** DATASET EXTRACT **
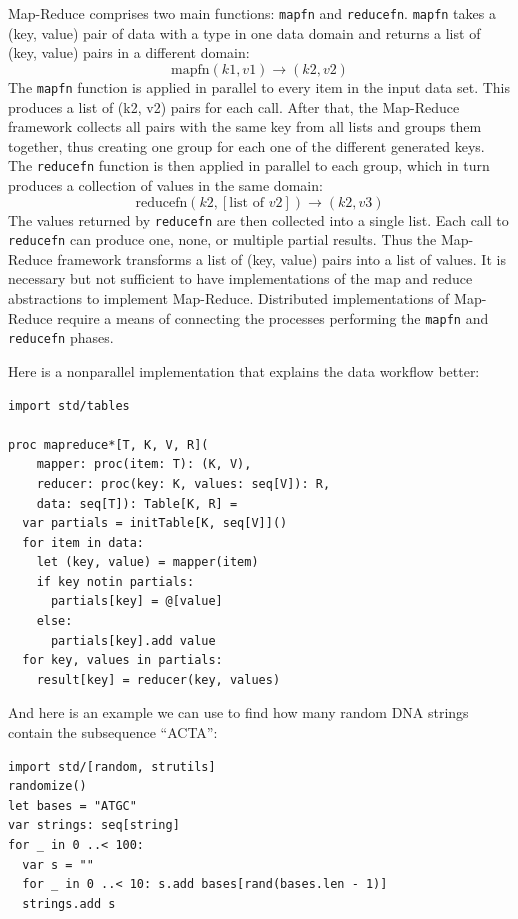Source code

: \documentclass[justified, sixbynine]{tufte-book}
\def\ft{\small\tt}
\theoremstyle{plain}%
\newtheorem * {corollary}{Corollary}
\theoremstyle{definition}
\theoremstyle{remark}
\newtheorem * {remark}{Remark}
\newtheorem * {note}{Note}
\begin{document}
\begin{fullwidth}
Map-Reduce comprises two main functions: {\ft mapfn} and {\ft reducefn}. {\ft mapfn} takes a (key, value) pair of data with a type in one data domain and returns a list of (key, value) pairs in a different domain:
\begin{equation}
\textrm{mapfn}(k1, v1) \rightarrow (k2, v2)
\end{equation}
The {\ft mapfn} function is applied in parallel to every item in the input data set. This produces a list of (k2, v2) pairs for each call. After that, the Map-Reduce framework collects all pairs with the same key from all lists and groups them together, thus creating one group for each one of the different generated keys.
The {\ft reducefn} function is then applied in parallel to each group, which in turn produces a collection of values in the same domain:
\begin{equation}
\textrm{reducefn}(k2, [\textrm{list of }v2]) \rightarrow (k2, v3)
\end{equation}
The values returned by {\ft reducefn} are then collected into a single list. Each call to {\ft reducefn} can produce one, none, or multiple partial results.
Thus the Map-Reduce framework transforms a list of (key, value) pairs into a list of values.
It is necessary but not sufficient to have implementations of the map and reduce abstractions to implement Map-Reduce. Distributed implementations of Map-Reduce require a means of connecting the processes performing the {\ft mapfn} and {\ft reducefn} phases.

Here is a nonparallel implementation that explains the data workflow better:

\begin{lstlisting}[caption={in file: {\ft mapreduce.nim}}]
import std/tables

proc mapreduce*[T, K, V, R](
    mapper: proc(item: T): (K, V),
    reducer: proc(key: K, values: seq[V]): R,
    data: seq[T]): Table[K, R] =
  var partials = initTable[K, seq[V]]()
  for item in data:
    let (key, value) = mapper(item)
    if key notin partials:
      partials[key] = @[value]
    else:
      partials[key].add value
  for key, values in partials:
    result[key] = reducer(key, values)
\end{lstlisting}

And here is an example we can use to find how many random DNA strings contain the subsequence ``ACTA'':

\begin{lstlisting}
import std/[random, strutils]
randomize()
let bases = "ATGC"
var strings: seq[string]
for _ in 0 ..< 100:
  var s = ""
  for _ in 0 ..< 10: s.add bases[rand(bases.len - 1)]
  strings.add s


\end{lstlisting}
\end{fullwidth}
\end{document}
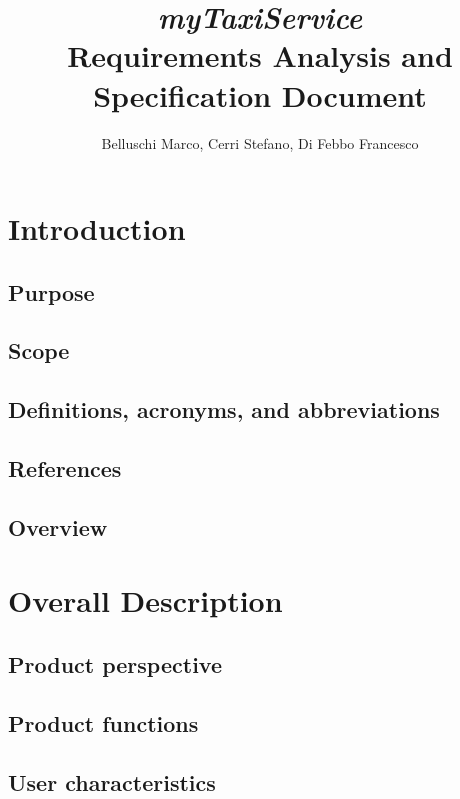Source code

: \documentclass[]{report}
\title{{\Huge\textit{myTaxiService}}\\{\Large Requirements Analysis and Specification Document}}
\author{Belluschi Marco, Cerri Stefano, Di Febbo Francesco}
\begin{document}
\maketitle
\tableofcontents

\chapter{Introduction}

\section{Purpose}


\section{Scope}


\section{Definitions, acronyms, and abbreviations}


\section{References}


\section{Overview}


\chapter{Overall Description}

\section{Product perspective}


\section{Product functions}


\section{User characteristics}

\end{document}
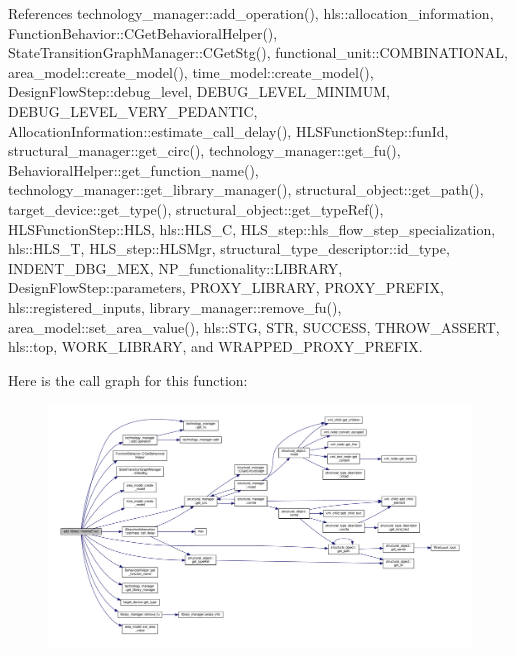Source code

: References technology\+\_\+manager\+::add\+\_\+operation(), hls\+::allocation\+\_\+information, Function\+Behavior\+::\+C\+Get\+Behavioral\+Helper(), State\+Transition\+Graph\+Manager\+::\+C\+Get\+Stg(), functional\+\_\+unit\+::\+C\+O\+M\+B\+I\+N\+A\+T\+I\+O\+N\+AL, area\+\_\+model\+::create\+\_\+model(), time\+\_\+model\+::create\+\_\+model(), Design\+Flow\+Step\+::debug\+\_\+level, D\+E\+B\+U\+G\+\_\+\+L\+E\+V\+E\+L\+\_\+\+M\+I\+N\+I\+M\+UM, D\+E\+B\+U\+G\+\_\+\+L\+E\+V\+E\+L\+\_\+\+V\+E\+R\+Y\+\_\+\+P\+E\+D\+A\+N\+T\+IC, Allocation\+Information\+::estimate\+\_\+call\+\_\+delay(), H\+L\+S\+Function\+Step\+::fun\+Id, structural\+\_\+manager\+::get\+\_\+circ(), technology\+\_\+manager\+::get\+\_\+fu(), Behavioral\+Helper\+::get\+\_\+function\+\_\+name(), technology\+\_\+manager\+::get\+\_\+library\+\_\+manager(), structural\+\_\+object\+::get\+\_\+path(), target\+\_\+device\+::get\+\_\+type(), structural\+\_\+object\+::get\+\_\+type\+Ref(), H\+L\+S\+Function\+Step\+::\+H\+LS, hls\+::\+H\+L\+S\+\_\+C, H\+L\+S\+\_\+step\+::hls\+\_\+flow\+\_\+step\+\_\+specialization, hls\+::\+H\+L\+S\+\_\+T, H\+L\+S\+\_\+step\+::\+H\+L\+S\+Mgr, structural\+\_\+type\+\_\+descriptor\+::id\+\_\+type, I\+N\+D\+E\+N\+T\+\_\+\+D\+B\+G\+\_\+\+M\+EX, N\+P\+\_\+functionality\+::\+L\+I\+B\+R\+A\+RY, Design\+Flow\+Step\+::parameters, P\+R\+O\+X\+Y\+\_\+\+L\+I\+B\+R\+A\+RY, P\+R\+O\+X\+Y\+\_\+\+P\+R\+E\+F\+IX, hls\+::registered\+\_\+inputs, library\+\_\+manager\+::remove\+\_\+fu(), area\+\_\+model\+::set\+\_\+area\+\_\+value(), hls\+::\+S\+TG, S\+TR, S\+U\+C\+C\+E\+SS, T\+H\+R\+O\+W\+\_\+\+A\+S\+S\+E\+RT, hls\+::top, W\+O\+R\+K\+\_\+\+L\+I\+B\+R\+A\+RY, and W\+R\+A\+P\+P\+E\+D\+\_\+\+P\+R\+O\+X\+Y\+\_\+\+P\+R\+E\+F\+IX.

Here is the call graph for this function\+:
\nopagebreak
\begin{figure}[H]
\begin{center}
\leavevmode
\includegraphics[width=350pt]{d6/d81/classadd__library_a290796d0cb64ec96752255b3ae5cd3c2_cgraph}
\end{center}
\end{figure}


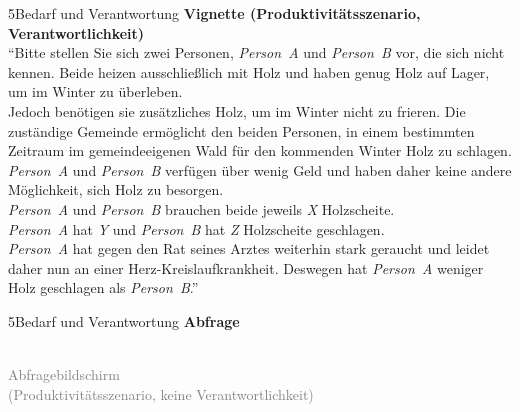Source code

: \documentclass[xcolor=table,9pt,aspectratio=169]{beamer}
\begin{document}
\begin{frame}{\vspace*{10mm}5\hspace*{1em}Bedarf und Verantwortung}
\textbf{Vignette (Produktivitätsszenario, Verantwortlichkeit)}\\
\medskip
\enquote{Bitte stellen Sie sich zwei Personen, \textit{Person~A} und \textit{Person~B} vor, die sich nicht kennen. Beide heizen ausschließlich mit Holz und haben genug Holz auf Lager, um im Winter zu überleben.\\
\medskip
Jedoch benötigen sie zusätzliches Holz, um im Winter nicht zu frieren. Die zuständige Gemeinde ermöglicht den beiden Personen, in einem bestimmten Zeitraum im gemeindeeigenen Wald für den kommenden Winter Holz zu schlagen. \textit{Person~A} und \textit{Person~B} verfügen über wenig Geld und haben daher keine andere Möglichkeit, sich Holz zu besorgen.\\
\medskip
\textit{Person~A} und \textit{Person~B} brauchen beide jeweils \textit{X} Holzscheite.\\
\medskip
\textit{Person~A} hat \textit{Y} und \textit{Person~B} hat \textit{Z} Holzscheite geschlagen.\\
\medskip
\textit{Person~A} hat gegen den Rat seines Arztes weiterhin stark geraucht und leidet daher nun an einer Herz-Kreislaufkrankheit. Deswegen hat \textit{Person~A} weniger Holz geschlagen als \textit{Person~B}.}
\end{frame}


\begin{frame}{\vspace*{10mm}5\hspace*{1em}Bedarf und Verantwortung}
\textbf{Abfrage}\\
\bigskip
\begin{center}
   \\
   \footnotesize{\textcolor{gray}{Abfragebildschirm\\(Produktivitätsszenario, keine Verantwortlichkeit)}}
\end{center}
\end{frame}
\end{document}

** ACTIVITY **
Please count how many lines of the records include "rightarrow", giving the number and nothing else.

** TASK ANSWER **
2